MSU and MDARD plant labs unite to help Michigan plant industries thrive

MSU Plant and Pest Diagnostics and MDARD’s Plant Pathology Laboratory have collaborated for more than a decade to diagnose plant problems and provide aid to growers.

Nematodes that cause beech leaf disease. (Photo credit: Jan Byrne)

East Lansing, Mich. — Less than 2 miles marks the distance between two plant laboratories that’ve contributed to an important partnership between Michigan State University and the Michigan Department of Agriculture and Rural Development (MDARD). 

MSU Plant and Pest Diagnostics and MDARD’s Plant Pathology Laboratory (PPL) work together to address some of the most pestilent plant problems that plague Michigan farmers.

Over 15 years ago, Ray Hammerschmidt, faculty coordinator of MSU Plant and Pest Diagnostics and Professor Emeritus in the Department of Plant, Soil and Microbial Sciences, invited Elizabeth Dorman, manager of MDARD’s PPL, to discuss a possible collaboration involving the state and university labs while attending the North Central Plant Diagnostic Network’s meeting in Chicago.

The regional network, part of the greater National Plant Diagnostic Network, is an association of plant diagnostic labs from six Great Lakes states, in addition to those from Iowa and Missouri.
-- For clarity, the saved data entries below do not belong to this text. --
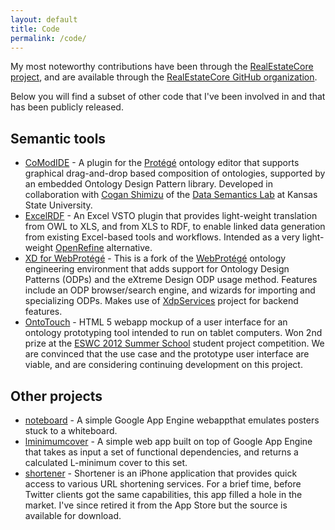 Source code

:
 ```yaml
---
layout: default
title: Code
permalink: /code/
---
```


My most noteworthy contributions have been through the [RealEstateCore project](https://www.realestatecore.io), and are available through the [RealEstateCore GitHub organization](https://github.com/RealEstateCore/).

Below you will find a subset of other code that I've been involved in and that has been publicly released.

## Semantic tools

* [CoModIDE](https://comodide.com) - A plugin for the [Protégé](https://protege.stanford.edu) ontology editor that supports graphical drag-and-drop based composition of ontologies, supported by an embedded Ontology Design Pattern library. Developed in collaboration with [Cogan Shimizu](http://coganshimizu.com) of the [Data Semantics Lab](http://daselab.cs.ksu.edu) at Kansas State University.
* [ExcelRDF](http://karlhammar.com/ExcelRDF/) - An Excel VSTO plugin that provides light-weight translation from OWL to XLS, and from XLS to RDF, to enable linked data generation from existing Excel-based tools and workflows. Intended as a very light-weight [OpenRefine](http://openrefine.org) alternative.
* [XD for WebProtégé](https://github.com/hammar/webprotege) - This is a fork of the [WebProtégé](https://github.com/protegeproject/webprotege) ontology engineering environment that adds support for Ontology Design Patterns (ODPs) and the eXtreme Design ODP usage method. Features include an ODP browser/search engine, and wizards for importing and specializing ODPs. Makes use of [XdpServices](https://github.com/hammar/XdpServices) project for backend features.
* [OntoTouch](http://www.ontotouch.com/) - HTML 5 webapp mockup of a user interface for an ontology prototyping tool intended to run on tablet computers. Won 2nd prize at the [ESWC 2012 Summer School](http://summerschool2012.eswc-conferences.org/) student project competition. We are convinced that the use case and the prototype user interface are viable, and are considering continuing development on this project.

## Other projects
* [noteboard](https://github.com/hammar/Noteboard) - A simple Google App Engine webappthat emulates posters stuck to a whiteboard.
* [lminimumcover](https://code.google.com/p/lminimumcover/) - A simple web app built on top of Google App Engine that takes as input a set of functional dependencies, and returns a calculated L-minimum cover to this set.
* [shortener](https://code.google.com/p/shortener/) - Shortener is an iPhone application that provides quick access to various URL shortening services. For a brief time, before Twitter clients got the same capabilities, this app filled a hole in the market. I've since retired it from the App Store but the source is available for download.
MSU serves as the primary hub and provides leadership for the region.

Minnesota, Ohio and Wisconsin — in addition to Michigan — invited their state department diagnostic labs to attend the meeting with their state’s land-grant university labs.

“This was the first time our region’s state department diagnostic labs and university labs were brought together,” Dorman said. “The meeting was designed to work on strengthening the partnership between the state and university labs.”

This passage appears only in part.